If you’re daunted by that prospect – or even if you’re already using technology to power your content marketing – you should find these frequently asked questions helpful.
An API (or Application-Programme Interface, if we’re being fancy) is a programme that shuffles information from one system to another. It’s the technology that allows an external team to upload material to your site without needing to constantly meddle around in your website’s back end, or spend time learning your particular CMS.
And okay, this is Castleford’s landing page so we get to plug our stuff a bit: because we work for so many different companies we built our own Content API. It works with most open-source blogging platforms, and allows us to efficiently move the work that we do into the different platforms of each client.
Using Content Technology like our Content API has a number of benefits:
- You can approve the content but you don’t need to upload it yourself. You just click “approve” and it publishes to your blog;
- You don’t need to grant access to your blog to writers, designers, project managers or anyone else on our side who might be working on your account;
- It can handle text, links, in-line images, pull quotes and embedded media, such as social media posts, videos and calls-to-action;
- Articles come with meta-data and internal links to support your SEO and keyword strategy.
If you’re doing all of your content marketing in-house you won’t need a Content API. Instead you’ll access the CMS that sits behind your blog or website directly and create user profiles with different permission levels for your contributors.
This makes your CMS crucial to your Content Delivery so don’t outsource control of it to your IT department. Take some time to learn how it works, what it can do, what it can’t do and how to get around its annoying little quirks (they all have them).
If you’re in the market for a CMS our recommendation is to use WordPress. We try to do all of our development in WordPress. It’s the world’s most popular platform for blogs and websites, so getting external help is always easy. There’s also an active community building plugins for it, so if you can’t code and your developers are too busy, chances are you can find a shortcut for whatever you’re trying to do.
What other Content Technology might I need?

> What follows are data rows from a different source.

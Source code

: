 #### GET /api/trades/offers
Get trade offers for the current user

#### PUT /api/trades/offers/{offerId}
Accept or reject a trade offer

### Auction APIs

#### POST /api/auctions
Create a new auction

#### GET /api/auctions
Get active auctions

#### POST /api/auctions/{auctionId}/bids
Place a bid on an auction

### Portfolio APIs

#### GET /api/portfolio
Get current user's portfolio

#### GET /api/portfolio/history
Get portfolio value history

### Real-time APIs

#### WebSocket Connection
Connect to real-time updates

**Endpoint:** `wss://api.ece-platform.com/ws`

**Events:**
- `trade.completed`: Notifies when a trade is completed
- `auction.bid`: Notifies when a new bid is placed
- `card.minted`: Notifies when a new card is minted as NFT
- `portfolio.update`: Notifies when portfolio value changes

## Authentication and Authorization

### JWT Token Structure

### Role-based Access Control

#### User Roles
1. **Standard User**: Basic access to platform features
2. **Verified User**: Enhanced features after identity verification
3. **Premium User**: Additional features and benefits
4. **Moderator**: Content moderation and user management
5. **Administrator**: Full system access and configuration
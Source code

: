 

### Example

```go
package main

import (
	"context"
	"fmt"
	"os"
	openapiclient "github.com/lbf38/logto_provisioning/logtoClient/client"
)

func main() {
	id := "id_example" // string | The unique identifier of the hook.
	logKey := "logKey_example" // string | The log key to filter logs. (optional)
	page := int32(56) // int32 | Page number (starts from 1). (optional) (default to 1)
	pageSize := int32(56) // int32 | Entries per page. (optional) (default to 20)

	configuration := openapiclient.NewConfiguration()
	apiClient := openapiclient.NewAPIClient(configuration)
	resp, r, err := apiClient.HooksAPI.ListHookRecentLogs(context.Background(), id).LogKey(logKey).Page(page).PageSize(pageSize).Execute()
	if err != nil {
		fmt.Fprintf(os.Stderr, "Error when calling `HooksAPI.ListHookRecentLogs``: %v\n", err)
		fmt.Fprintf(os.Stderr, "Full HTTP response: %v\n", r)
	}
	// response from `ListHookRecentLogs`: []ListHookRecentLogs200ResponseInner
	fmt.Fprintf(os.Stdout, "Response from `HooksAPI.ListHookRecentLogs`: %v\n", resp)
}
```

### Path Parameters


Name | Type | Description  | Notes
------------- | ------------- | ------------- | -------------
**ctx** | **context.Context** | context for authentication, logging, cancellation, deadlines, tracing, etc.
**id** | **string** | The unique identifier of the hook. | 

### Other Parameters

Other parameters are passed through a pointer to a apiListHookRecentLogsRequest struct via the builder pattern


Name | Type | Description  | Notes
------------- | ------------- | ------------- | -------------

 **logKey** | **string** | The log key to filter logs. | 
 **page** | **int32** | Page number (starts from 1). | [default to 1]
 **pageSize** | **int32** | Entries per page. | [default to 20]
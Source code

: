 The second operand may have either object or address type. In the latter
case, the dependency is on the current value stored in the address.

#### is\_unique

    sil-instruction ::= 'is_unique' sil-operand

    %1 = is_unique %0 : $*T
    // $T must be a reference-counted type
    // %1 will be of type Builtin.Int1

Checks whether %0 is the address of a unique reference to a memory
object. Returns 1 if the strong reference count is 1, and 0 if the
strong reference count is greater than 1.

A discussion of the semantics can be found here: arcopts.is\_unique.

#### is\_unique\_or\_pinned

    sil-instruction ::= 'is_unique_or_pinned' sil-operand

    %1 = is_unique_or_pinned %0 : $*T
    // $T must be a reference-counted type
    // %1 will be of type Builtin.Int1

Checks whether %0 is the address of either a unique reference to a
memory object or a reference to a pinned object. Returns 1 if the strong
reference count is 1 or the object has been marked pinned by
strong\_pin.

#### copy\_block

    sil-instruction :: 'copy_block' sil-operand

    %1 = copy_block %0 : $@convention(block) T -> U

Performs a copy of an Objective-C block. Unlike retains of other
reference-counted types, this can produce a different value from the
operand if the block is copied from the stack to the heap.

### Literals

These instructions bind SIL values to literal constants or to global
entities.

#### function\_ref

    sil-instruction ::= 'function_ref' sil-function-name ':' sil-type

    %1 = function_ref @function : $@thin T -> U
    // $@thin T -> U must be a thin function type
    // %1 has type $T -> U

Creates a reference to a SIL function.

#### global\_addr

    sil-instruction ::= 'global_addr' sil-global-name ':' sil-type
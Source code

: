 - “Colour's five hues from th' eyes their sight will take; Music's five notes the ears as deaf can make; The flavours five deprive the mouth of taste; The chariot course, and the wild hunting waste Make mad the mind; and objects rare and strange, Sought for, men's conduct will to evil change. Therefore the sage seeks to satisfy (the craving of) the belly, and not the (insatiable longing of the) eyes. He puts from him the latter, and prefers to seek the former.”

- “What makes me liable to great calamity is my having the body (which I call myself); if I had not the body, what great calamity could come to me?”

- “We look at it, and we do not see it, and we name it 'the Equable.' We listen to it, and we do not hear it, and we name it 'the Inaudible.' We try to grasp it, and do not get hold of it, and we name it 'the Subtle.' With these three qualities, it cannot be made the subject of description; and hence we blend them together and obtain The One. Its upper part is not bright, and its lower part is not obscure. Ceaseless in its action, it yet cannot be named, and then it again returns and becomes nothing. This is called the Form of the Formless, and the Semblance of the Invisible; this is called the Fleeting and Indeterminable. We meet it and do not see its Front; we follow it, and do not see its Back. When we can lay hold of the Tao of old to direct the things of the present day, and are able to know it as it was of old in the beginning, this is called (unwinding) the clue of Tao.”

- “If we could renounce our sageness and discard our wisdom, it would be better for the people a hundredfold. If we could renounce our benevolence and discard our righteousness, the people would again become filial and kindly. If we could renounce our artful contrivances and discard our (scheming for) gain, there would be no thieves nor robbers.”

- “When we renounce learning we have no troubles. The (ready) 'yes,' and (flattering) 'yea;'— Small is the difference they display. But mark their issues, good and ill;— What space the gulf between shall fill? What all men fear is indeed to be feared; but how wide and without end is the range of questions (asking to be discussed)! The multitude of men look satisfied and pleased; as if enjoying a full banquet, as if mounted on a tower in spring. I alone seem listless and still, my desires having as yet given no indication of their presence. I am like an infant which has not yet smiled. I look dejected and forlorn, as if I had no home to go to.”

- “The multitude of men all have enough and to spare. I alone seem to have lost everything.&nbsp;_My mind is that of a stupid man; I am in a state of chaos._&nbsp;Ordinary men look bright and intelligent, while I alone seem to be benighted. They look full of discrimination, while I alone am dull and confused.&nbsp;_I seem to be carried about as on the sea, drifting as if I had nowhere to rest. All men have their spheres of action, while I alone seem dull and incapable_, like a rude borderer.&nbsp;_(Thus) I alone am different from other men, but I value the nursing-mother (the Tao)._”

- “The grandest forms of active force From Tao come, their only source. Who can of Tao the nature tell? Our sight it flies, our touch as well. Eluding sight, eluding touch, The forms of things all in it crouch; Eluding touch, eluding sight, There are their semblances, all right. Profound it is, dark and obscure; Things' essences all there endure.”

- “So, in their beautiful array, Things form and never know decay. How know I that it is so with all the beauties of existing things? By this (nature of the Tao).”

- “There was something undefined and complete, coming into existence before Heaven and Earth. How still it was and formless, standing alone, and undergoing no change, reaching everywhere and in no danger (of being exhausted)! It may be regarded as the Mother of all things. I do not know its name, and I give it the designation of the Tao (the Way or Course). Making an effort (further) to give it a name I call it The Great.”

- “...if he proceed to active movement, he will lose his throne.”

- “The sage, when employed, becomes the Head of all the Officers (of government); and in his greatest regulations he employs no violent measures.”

This bit could be its own eBook, but here some highlights just for starters:
- Forms: content marketing is about generating leads and sales so you need a simple flexible platform for capturing lead information and gating your downloads. We have our own technology, but we also like Gravity Forms;
- Email automation: email is an excellent way to create regular touch points with your target audience. When it’s supported by an automation platform, email can help you learn more about who’s coming to your website and nurture them through your conversion funnel. If you’re a small business you can do some basic automation with MailChimp. For more sophisticated requirements we like Marketo;
- Social listening: you’ll want to keep tabs on social media for what topics are trending and how your content is being received. You can do this directly through your favourite social media platforms or you can use a third party tool, such as BuzzSumo;
- Search analysis: whether it’s for building your Content Calendar or researching individual pieces of content you’ll need some help with your keyword strategy. Google offers some free tools and you can do a lot of the work manually, but if you have the budget for something like SearchMetrics you should consider it.